[Task to complete]: Take from the material every line containing the string "width" and copy it.

- - - - -

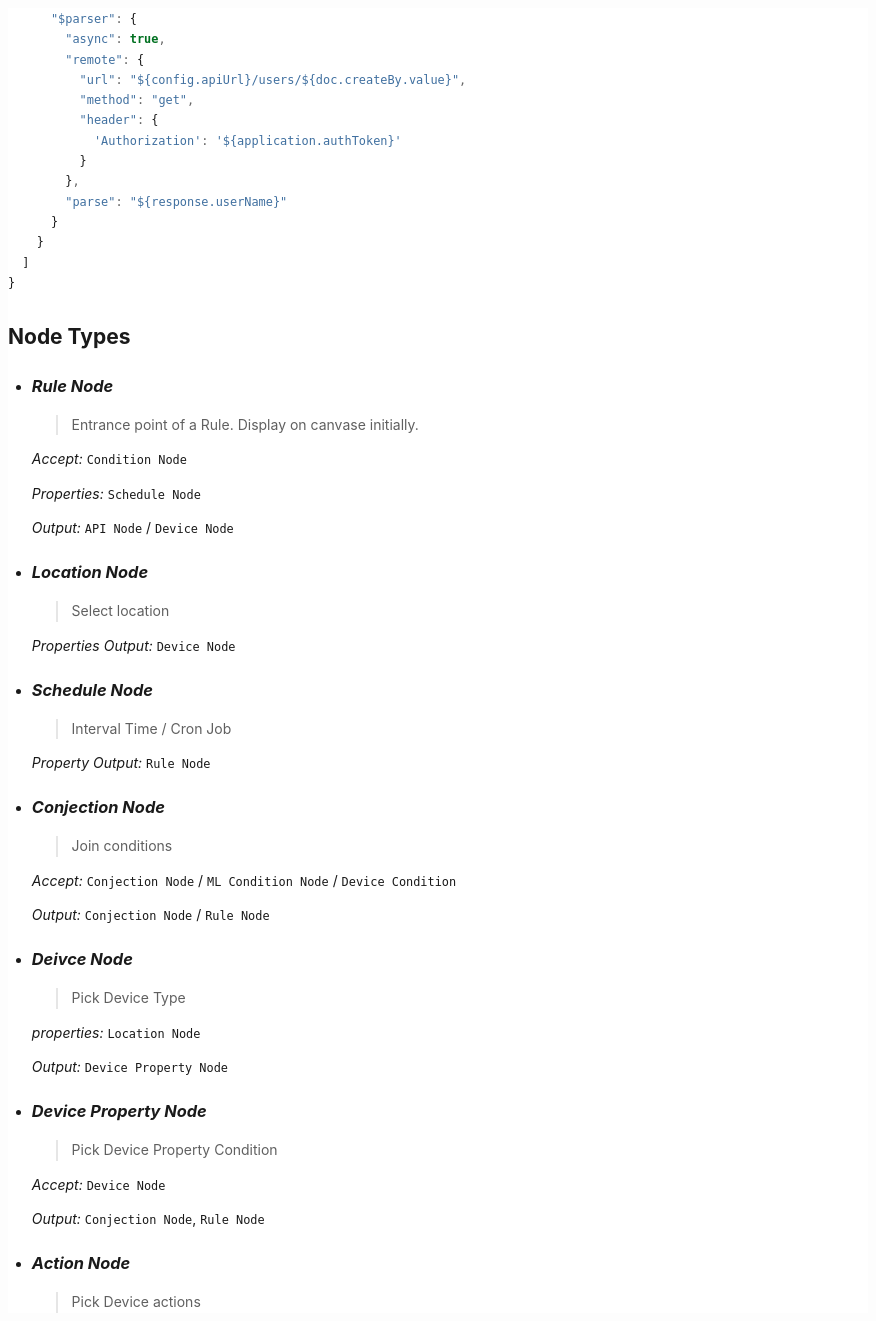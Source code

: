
   ```typescript
        "$parser": {
          "async": true,
          "remote": {
            "url": "${config.apiUrl}/users/${doc.createBy.value}",
            "method": "get",
            "header": {
              'Authorization': '${application.authToken}'
            }
          },
          "parse": "${response.userName}"
        }
      }
    ]
  }
  ```
## Node Types
- ### *Rule Node*
  > Entrance point of a Rule. Display on canvase initially.

  *Accept:* `Condition Node`

  *Properties:* `Schedule Node`

  *Output:* `API Node` / `Device Node`

- ### *Location Node*
  > Select location

  *Properties Output:* `Device Node`
  
- ### *Schedule Node*
  > Interval Time / Cron Job

  *Property Output:* `Rule Node`

- ### *Conjection Node*
  > Join conditions

  *Accept:* `Conjection Node` / `ML Condition Node` / `Device Condition`

  *Output:* `Conjection Node` / `Rule Node`
- ### *Deivce Node*
  > Pick Device Type

  *properties:* `Location Node`

  *Output:* `Device Property Node`
- ### *Device Property Node*
  > Pick Device Property Condition

  *Accept:* `Device Node`

  *Output:* `Conjection Node`, `Rule Node`
- ### *Action Node*
  > Pick Device actions
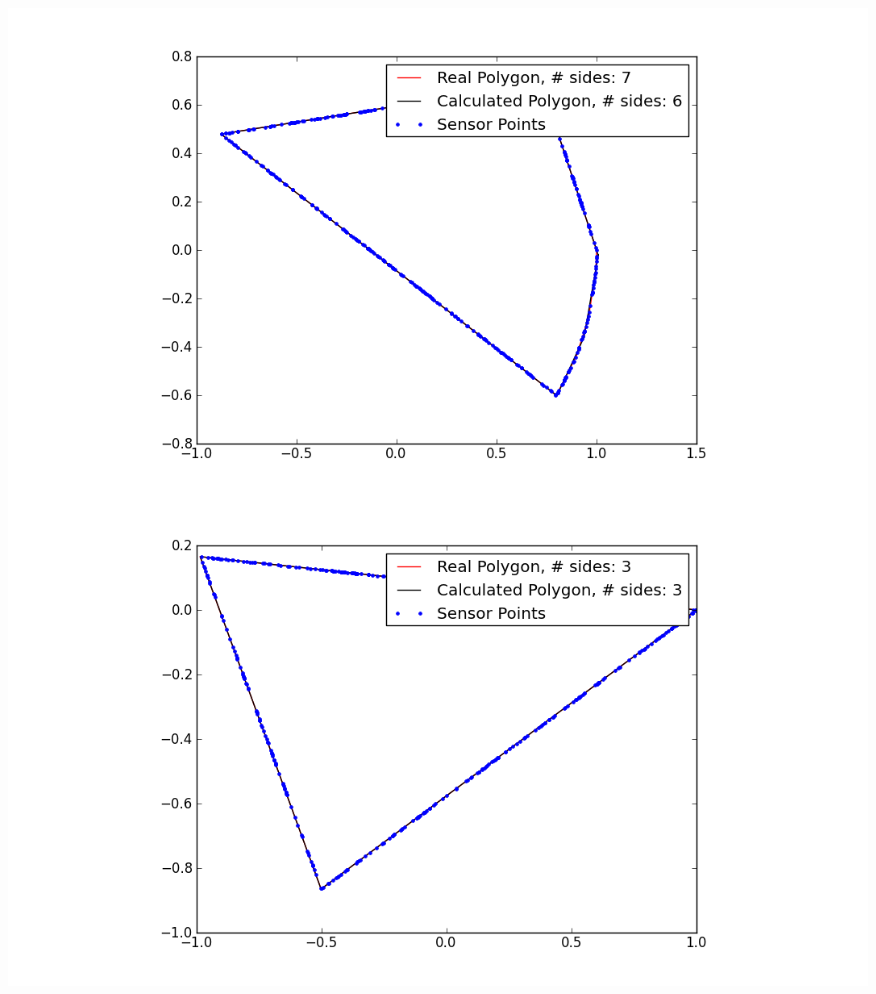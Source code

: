 <center><img src="/img/2012-02-20/test214.png" width="75%"></center>
<center><img src="/img/2012-02-20/test282.png" width="75%"></center>
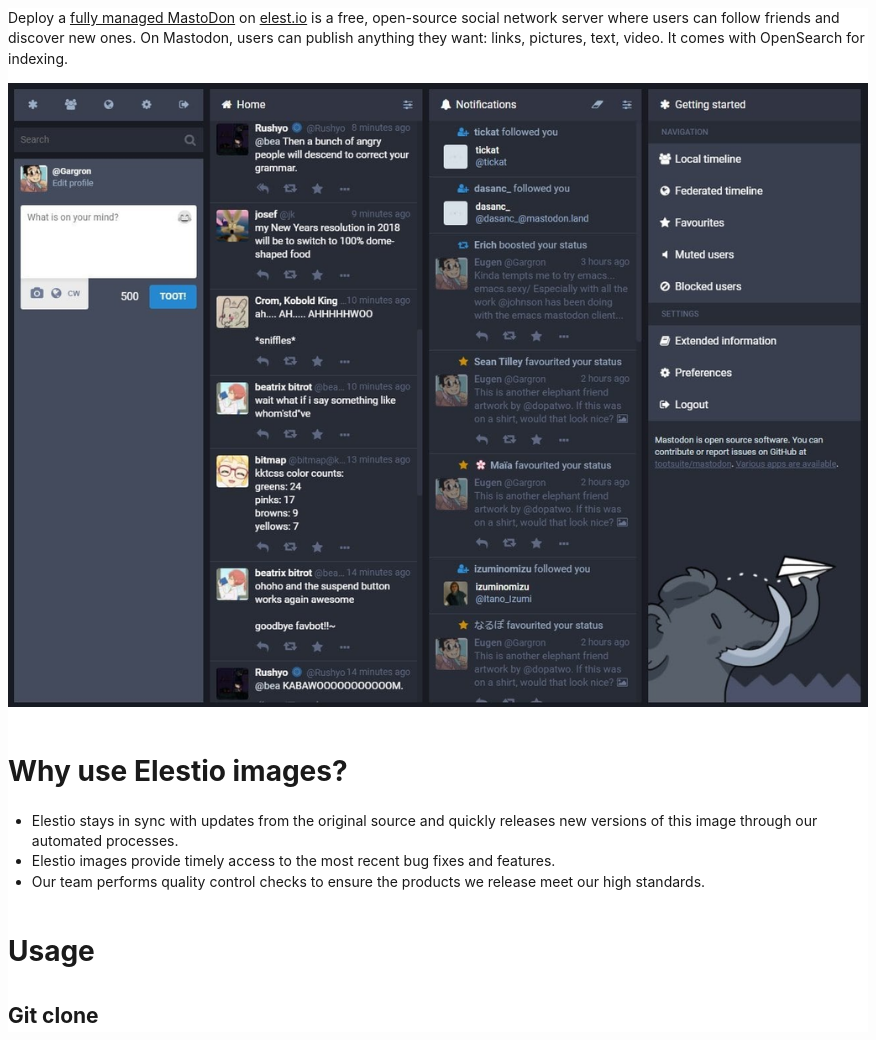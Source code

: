 Deploy a <a target="_blank" href="https://elest.io/open-source/mastodon">fully managed MastoDon</a> on <a target="_blank" href="https://elest.io/">elest.io</a> is a free, open-source social network server where users can follow friends and discover new ones. On Mastodon, users can publish anything they want: links, pictures, text, video. It comes with OpenSearch for indexing.

[![deploy](https://github.com/elestio-examples/mastodon/raw/main/mastodon.jpg)](https://dash.elest.io/deploy?source=cicd&social=dockerCompose&url=https://github.com/elestio-examples/mastodon)

# Why use Elestio images?

- Elestio stays in sync with updates from the original source and quickly releases new versions of this image through our automated processes.
- Elestio images provide timely access to the most recent bug fixes and features.
- Our team performs quality control checks to ensure the products we release meet our high standards.

# Usage

## Git clone
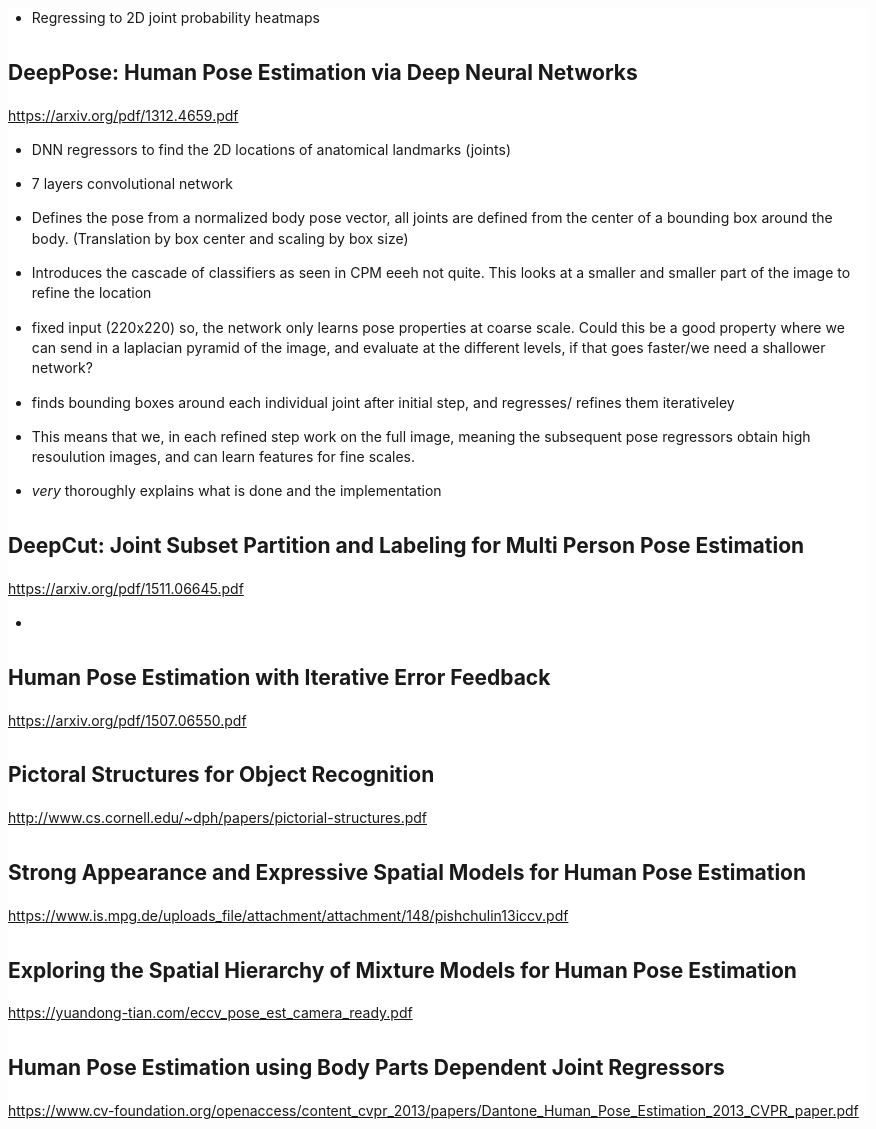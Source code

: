  - Regressing to 2D joint probability heatmaps


DeepPose: Human Pose Estimation via Deep Neural Networks
--------------------------------------------------------
https://arxiv.org/pdf/1312.4659.pdf

 - DNN regressors to find the 2D locations of anatomical landmarks (joints)
 - 7 layers convolutional network
 - Defines the pose from a normalized body pose vector, all joints are defined from the
   center of a bounding box around the body. (Translation by box center and scaling by box
   size)
 - Introduces the cascade of classifiers as seen in CPM eeeh not quite. This looks at a
   smaller and smaller part of the image to refine the location
 - fixed input (220x220) so, the network only learns pose properties at coarse
   scale. Could this be a good property where we can send in a laplacian pyramid of the
   image, and evaluate at the different levels, if that goes faster/we need a shallower
   network?
 - finds bounding boxes around each individual joint after initial step, and regresses/
   refines them iterativeley
 - This means that we, in each refined step work on the full image, meaning the subsequent
   pose regressors obtain high resoulution images, and can learn features for fine scales.

 - *very* thoroughly explains what is done and the implementation


DeepCut: Joint Subset Partition and Labeling for Multi Person Pose Estimation
-----------------------------------------------------------------------------
https://arxiv.org/pdf/1511.06645.pdf

 - 


Human Pose Estimation with Iterative Error Feedback
---------------------------------------------------
https://arxiv.org/pdf/1507.06550.pdf


Pictoral Structures for Object Recognition
------------------------------------------
http://www.cs.cornell.edu/~dph/papers/pictorial-structures.pdf


Strong Appearance and Expressive Spatial Models for Human Pose Estimation
-------------------------------------------------------------------------
https://www.is.mpg.de/uploads_file/attachment/attachment/148/pishchulin13iccv.pdf


Exploring the Spatial Hierarchy of Mixture Models for Human Pose Estimation
---------------------------------------------------------------------------
https://yuandong-tian.com/eccv_pose_est_camera_ready.pdf


Human Pose Estimation using Body Parts Dependent Joint Regressors
-----------------------------------------------------------------
https://www.cv-foundation.org/openaccess/content_cvpr_2013/papers/Dantone_Human_Pose_Estimation_2013_CVPR_paper.pdf
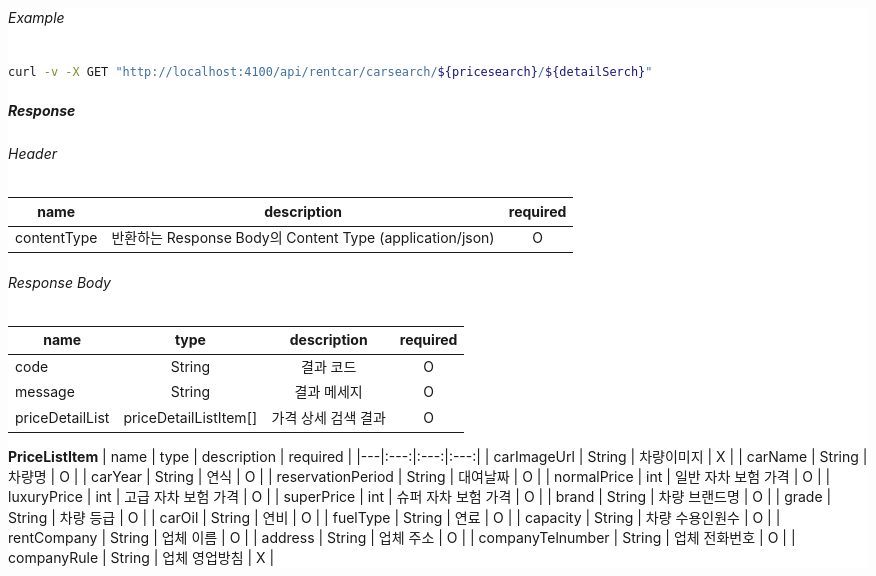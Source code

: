 ###### Example

```bash
curl -v -X GET "http://localhost:4100/api/rentcar/carsearch/${pricesearch}/${detailSerch}" 
```

##### Response

###### Header

| name | description | required |
|---|:---:|:---:|
| contentType | 반환하는 Response Body의 Content Type (application/json) | O |

###### Response Body

| name | type | description | required |
|---|:---:|:---:|:---:|
| code | String | 결과 코드 | O |
| message | String | 결과 메세지 | O |
| priceDetailList | priceDetailListItem[] | 가격 상세 검색 결과 | O |

**PriceListItem**
| name | type | description | required |
|---|:---:|:---:|:---:|
| carImageUrl | String | 차량이미지 | X |
| carName | String | 차량명 | O |
| carYear | String | 연식 | O |
| reservationPeriod | String | 대여날짜 | O |
| normalPrice | int | 일반 자차 보험 가격 | O |
| luxuryPrice | int | 고급 자차 보험 가격 | O |
| superPrice | int | 슈퍼 자차 보험 가격 | O |
| brand | String | 차량 브랜드명 | O |
| grade | String | 차량 등급 | O |
| carOil | String | 연비 | O |
| fuelType | String | 연료 | O |
| capacity | String | 차량 수용인원수 | O |
| rentCompany | String | 업체 이름 | O |
| address | String | 업체 주소 | O |
| companyTelnumber | String | 업체 전화번호 | O |
| companyRule | String | 업체 영업방침 | X |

- - - - -

[Solution to this exercise]:
: <center><img src="/img/2012-02-20/test214.png" width="75%"></center>
<center><img src="/img/2012-02-20/test282.png" width="75%"></center>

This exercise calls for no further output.